After law school a lawyer I know told me studying was a great stress reliever.  I’m sorry, what?  I was prepping for the California bar exam.  Wouldn’t half a day of Seinfeld reruns be a better stress reliever?  Shouldn’t I give myself a break, forget about the exam for a while, and get back to it rested and ready to go again?  No.  It doesn’t work that way.  Avoiding the dragon does not make it go away.  It makes it grow bigger.

Not committing to take the bar exam is not the same as committing and, then, pretending the exam doesn’t exist, even for just an afternoon.  They look similar, especially in the moment.  But they are two very different things.  I blur this line all  the time. I’d made the leap and studying made it less likely I’d fail.

The potential for physical or spiritual destruction is at the root of evil in our lives.  Sometimes we put boulders in our path just to feel the manufactured bliss of overcoming them.  Whether self-imposed or unavoidable, how I handle the possibility of destruction is what decides whether or not evil will manifest.  There is nothing special about 2018.   In a few months it will join 2,017 other years of recorded history as being decidedly in the past.  The following passage, only a few decades old, will always be apt:

“It was granted me to carry away from my prison years on my bent back, which nearly broke beneath its load, this essential experience: how a human being becomes evil and how good. In the intoxication of youthful successes I had felt myself to be infallible, and I was therefore cruel. In the surfeit of power I was a murderer and an oppressor. In my most evil moments I was convinced that I was doing good, and I was well supplied with systematic arguments. And it was only when I lay there rotting on prison straw that I sensed within myself the first stirrings of good.
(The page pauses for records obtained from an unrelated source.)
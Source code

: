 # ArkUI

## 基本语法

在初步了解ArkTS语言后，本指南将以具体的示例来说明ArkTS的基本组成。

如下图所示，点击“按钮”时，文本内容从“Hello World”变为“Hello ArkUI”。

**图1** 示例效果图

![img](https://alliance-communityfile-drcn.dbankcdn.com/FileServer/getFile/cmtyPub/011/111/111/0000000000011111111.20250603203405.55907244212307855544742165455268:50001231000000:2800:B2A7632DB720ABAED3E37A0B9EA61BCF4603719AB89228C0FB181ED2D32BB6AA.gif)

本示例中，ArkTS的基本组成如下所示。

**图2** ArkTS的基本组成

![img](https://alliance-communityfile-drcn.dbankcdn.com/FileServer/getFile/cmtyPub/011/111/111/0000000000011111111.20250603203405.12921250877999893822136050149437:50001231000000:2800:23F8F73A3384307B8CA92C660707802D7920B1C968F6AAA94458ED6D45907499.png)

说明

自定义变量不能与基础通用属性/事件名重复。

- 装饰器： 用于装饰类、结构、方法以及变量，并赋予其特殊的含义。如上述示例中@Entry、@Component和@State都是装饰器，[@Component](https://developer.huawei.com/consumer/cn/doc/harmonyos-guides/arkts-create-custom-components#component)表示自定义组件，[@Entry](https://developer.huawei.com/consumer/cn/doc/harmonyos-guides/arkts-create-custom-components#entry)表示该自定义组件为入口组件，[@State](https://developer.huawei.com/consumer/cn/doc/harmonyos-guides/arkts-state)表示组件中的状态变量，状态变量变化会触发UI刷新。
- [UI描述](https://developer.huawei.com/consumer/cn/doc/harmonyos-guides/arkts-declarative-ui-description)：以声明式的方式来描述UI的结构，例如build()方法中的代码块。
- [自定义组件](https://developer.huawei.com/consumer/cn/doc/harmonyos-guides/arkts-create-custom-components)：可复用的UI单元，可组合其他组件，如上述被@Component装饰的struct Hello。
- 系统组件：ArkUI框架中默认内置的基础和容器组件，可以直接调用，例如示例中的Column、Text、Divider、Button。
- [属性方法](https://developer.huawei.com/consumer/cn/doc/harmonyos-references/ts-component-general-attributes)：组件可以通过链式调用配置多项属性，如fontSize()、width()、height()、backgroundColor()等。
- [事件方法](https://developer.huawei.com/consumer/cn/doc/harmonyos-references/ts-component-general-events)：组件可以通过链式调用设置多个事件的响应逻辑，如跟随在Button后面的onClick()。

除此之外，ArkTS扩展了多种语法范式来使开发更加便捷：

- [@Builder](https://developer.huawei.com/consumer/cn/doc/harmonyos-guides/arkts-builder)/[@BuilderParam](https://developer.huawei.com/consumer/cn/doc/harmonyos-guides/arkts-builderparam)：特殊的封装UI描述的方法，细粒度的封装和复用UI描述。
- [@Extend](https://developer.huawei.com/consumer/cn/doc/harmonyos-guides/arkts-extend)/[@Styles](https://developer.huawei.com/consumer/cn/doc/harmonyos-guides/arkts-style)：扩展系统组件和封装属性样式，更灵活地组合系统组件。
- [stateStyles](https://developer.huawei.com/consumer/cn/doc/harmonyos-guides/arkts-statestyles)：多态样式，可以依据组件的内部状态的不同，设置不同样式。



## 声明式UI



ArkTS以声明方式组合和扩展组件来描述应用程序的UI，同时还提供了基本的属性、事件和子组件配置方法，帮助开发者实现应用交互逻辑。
Gradually it was disclosed to me that the line separating good and evil passes not through states, nor between classes, nor between political parties either – but right through every human heart – and through all human hearts.”

—Aleksander Solzhenitsyn (The Gulag Archipelago)

Pretending bad things aren’t real is the number one way to succumb to fear.  It’s a cruel trick of nature.  Salvation is just beyond the ugliness we must face, even if it kills us.  Well, then.  Ugliness is melted by the light of your own gaze.  If its root cause proves unnecessary then don’t repeat it.  But don’t avoid the dragon after it’s already here.  That’s capitulation.

Now, though, a bit on confrontation itself.  It is a funny thing.  Some claim to thrive it.  I don’t believe it.  It’s true some confrontation is unavoidable but most is unnecessary.  We live lives of finiteness.  We can’t have it all.  Can you be at the beach and in the interior of Alaska at the same time?  No.  If you “thrive” on confrontation you’ll become hard, bitter and cruel on the inside; paranoid and fearful.  If I “thrive” on confrontation and then flip you off in traffic, or have a melt down every six months with someone I care about, I’m not thriving I’m triaging my life.    That’s letting some things die so that others may hobble on.

Can people be happy all the time?  I guess we can’t.  Physical pain happens.  Emotional pain happens. I can’t control that.  Indeed, another source of pain, altogether, is trying to control all outcomes.  We live this life without any assurances at all.  But what are the alternatives?  Does life feel like a blessing all the time?  We are summoned here.  It happens slowly.  But here you are.  You weren’t even brought here by your parents.  Not really.  Because, you didn’t exist when they “decided” to have you.  But you get to decide how you’ll spend your time.

So, What, Then, To Do?

Work on something good because we can’t control what will happen to us physically or emotionally.  Someone gave me a great idea. Do the thing you did all the time between the ages of 8 and 12, when no one was paying you but you did it anyway.  I understand your material needs were cared for but you get the idea.  My bliss was my imagination and fascination with heroes and dramatic figures.  (Crazy Horse, Geronimo, Daniel Boone, Magua from The Last of the Mohicans, Blue Jacket, Civil War soldiers, Revolutionary War soldiers, Martin Luther King Junior, Moby Dick, Captain Ahab, Ishmael, the list goes on, Bo Jackson, Jerry Rice, Earl Campbell, Barry Sanders, Babe Ruth, Lou Gehrig).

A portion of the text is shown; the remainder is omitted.